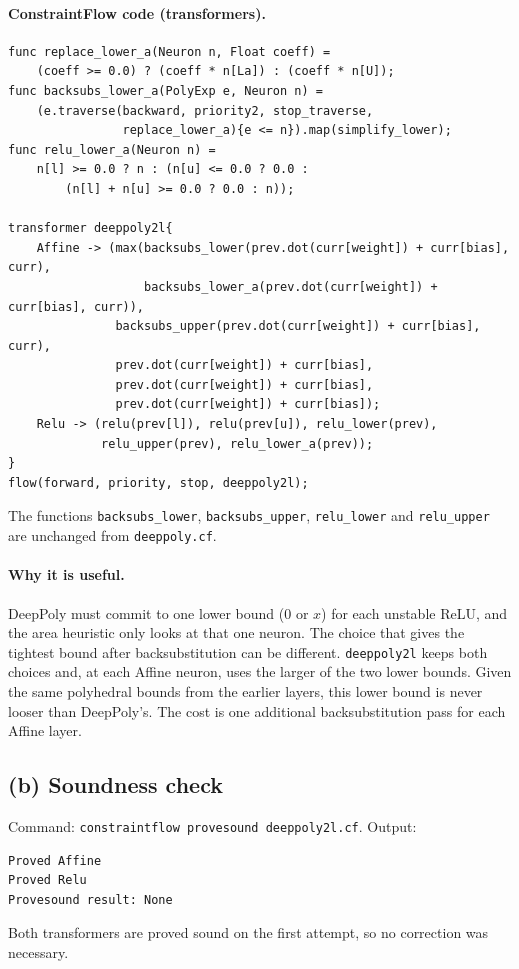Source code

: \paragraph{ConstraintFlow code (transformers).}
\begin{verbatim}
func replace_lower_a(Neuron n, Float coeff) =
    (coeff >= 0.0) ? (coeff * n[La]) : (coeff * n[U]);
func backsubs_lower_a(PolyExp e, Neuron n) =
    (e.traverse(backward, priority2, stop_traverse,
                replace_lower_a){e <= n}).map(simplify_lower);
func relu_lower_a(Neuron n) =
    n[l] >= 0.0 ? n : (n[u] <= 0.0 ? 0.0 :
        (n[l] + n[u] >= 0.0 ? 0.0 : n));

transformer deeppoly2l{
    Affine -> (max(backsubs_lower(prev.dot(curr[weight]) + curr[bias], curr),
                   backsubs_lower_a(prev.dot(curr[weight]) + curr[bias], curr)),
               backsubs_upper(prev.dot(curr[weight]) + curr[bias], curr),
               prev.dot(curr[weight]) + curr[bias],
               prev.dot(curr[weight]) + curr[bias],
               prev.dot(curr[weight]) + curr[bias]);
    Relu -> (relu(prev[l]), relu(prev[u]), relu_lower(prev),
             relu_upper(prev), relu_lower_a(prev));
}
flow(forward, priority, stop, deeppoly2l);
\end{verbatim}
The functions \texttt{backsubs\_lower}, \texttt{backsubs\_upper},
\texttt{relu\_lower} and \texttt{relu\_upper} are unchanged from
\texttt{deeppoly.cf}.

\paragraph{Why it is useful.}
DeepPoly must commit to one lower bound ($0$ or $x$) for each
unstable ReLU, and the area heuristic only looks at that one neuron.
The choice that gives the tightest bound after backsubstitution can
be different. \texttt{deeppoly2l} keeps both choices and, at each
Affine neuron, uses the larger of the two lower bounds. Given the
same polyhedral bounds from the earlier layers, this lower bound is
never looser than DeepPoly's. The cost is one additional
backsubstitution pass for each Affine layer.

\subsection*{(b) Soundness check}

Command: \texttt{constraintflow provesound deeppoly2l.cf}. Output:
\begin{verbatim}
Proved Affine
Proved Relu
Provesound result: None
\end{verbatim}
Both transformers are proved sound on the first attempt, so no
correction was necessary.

........

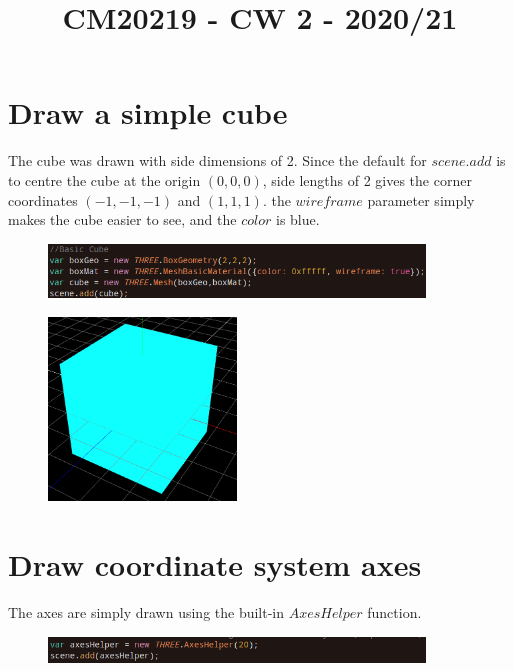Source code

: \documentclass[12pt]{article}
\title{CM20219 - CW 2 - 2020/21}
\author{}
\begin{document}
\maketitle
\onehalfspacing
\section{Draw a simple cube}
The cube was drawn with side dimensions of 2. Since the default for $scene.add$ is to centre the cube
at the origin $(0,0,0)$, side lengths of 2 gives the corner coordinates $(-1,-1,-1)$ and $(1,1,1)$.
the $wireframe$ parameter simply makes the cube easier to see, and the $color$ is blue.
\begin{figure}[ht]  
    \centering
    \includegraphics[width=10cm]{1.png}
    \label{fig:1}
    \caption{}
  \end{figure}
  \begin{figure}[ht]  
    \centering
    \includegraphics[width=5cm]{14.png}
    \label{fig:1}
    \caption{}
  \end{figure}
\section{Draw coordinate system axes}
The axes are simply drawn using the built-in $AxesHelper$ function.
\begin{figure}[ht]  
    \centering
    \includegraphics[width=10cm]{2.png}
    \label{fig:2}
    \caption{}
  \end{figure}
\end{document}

........

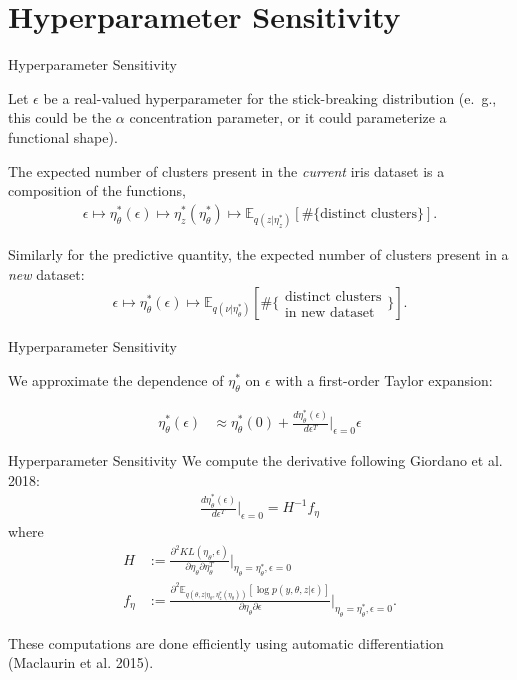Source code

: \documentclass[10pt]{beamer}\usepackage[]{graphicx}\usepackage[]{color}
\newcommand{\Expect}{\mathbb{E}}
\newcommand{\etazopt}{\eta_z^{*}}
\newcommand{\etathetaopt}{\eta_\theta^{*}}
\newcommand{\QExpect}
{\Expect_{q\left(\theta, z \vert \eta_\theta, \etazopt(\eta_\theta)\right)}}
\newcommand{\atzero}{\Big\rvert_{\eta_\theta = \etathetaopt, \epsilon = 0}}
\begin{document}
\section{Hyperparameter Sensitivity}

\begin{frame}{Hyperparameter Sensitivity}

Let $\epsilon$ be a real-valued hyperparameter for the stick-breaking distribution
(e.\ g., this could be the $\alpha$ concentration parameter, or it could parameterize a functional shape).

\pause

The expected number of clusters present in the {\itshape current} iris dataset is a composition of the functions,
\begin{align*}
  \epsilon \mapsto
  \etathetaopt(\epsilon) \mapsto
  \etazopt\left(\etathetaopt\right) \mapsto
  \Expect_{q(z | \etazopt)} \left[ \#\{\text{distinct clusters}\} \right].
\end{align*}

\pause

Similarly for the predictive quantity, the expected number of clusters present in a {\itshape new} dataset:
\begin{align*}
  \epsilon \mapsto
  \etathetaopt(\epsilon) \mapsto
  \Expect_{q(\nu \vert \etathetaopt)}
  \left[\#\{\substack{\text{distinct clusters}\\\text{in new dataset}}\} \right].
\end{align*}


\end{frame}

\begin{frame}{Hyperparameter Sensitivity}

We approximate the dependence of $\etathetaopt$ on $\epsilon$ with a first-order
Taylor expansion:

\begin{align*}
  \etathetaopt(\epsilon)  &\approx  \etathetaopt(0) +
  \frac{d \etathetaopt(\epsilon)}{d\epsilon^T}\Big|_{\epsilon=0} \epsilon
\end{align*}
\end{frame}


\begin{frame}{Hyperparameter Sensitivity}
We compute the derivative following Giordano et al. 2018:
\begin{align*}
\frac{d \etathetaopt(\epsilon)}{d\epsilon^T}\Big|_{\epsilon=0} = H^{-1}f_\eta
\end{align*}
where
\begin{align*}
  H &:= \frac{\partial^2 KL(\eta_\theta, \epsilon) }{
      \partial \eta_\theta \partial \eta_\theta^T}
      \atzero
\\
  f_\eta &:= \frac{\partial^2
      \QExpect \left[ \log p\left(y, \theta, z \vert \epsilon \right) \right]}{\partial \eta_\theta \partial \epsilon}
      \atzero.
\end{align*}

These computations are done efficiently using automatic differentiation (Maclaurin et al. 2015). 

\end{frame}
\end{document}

........

_INSTRUCTIONS FOR THE TASK_: Within these records, how many lines include the word "drawn"? The reply should be that number alone.

_RESULT OF THIS EXERCISE_: 2